◆ **DATA FOR ANALYSIS**:
################

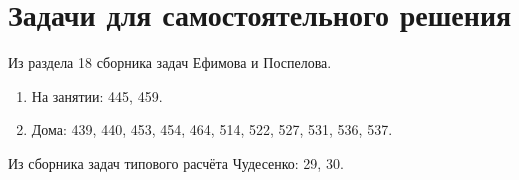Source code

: \section*{Задачи для самостоятельного решения}

Из раздела 18 сборника задач Ефимова и Поспелова.
\begin{enumerate}
    \item На занятии: 445, 459.
    \item Дома: 439, 440, 453, 454, 464, 514, 522, 527, 531, 536, 537.
\end{enumerate}

Из сборника задач типового расчёта Чудесенко: 29, 30.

################

◆ **WORK REQUEST**: Among the lines above, count those containing the string "item"; please give the count alone.

◆ **ANSWER SPACE**: 2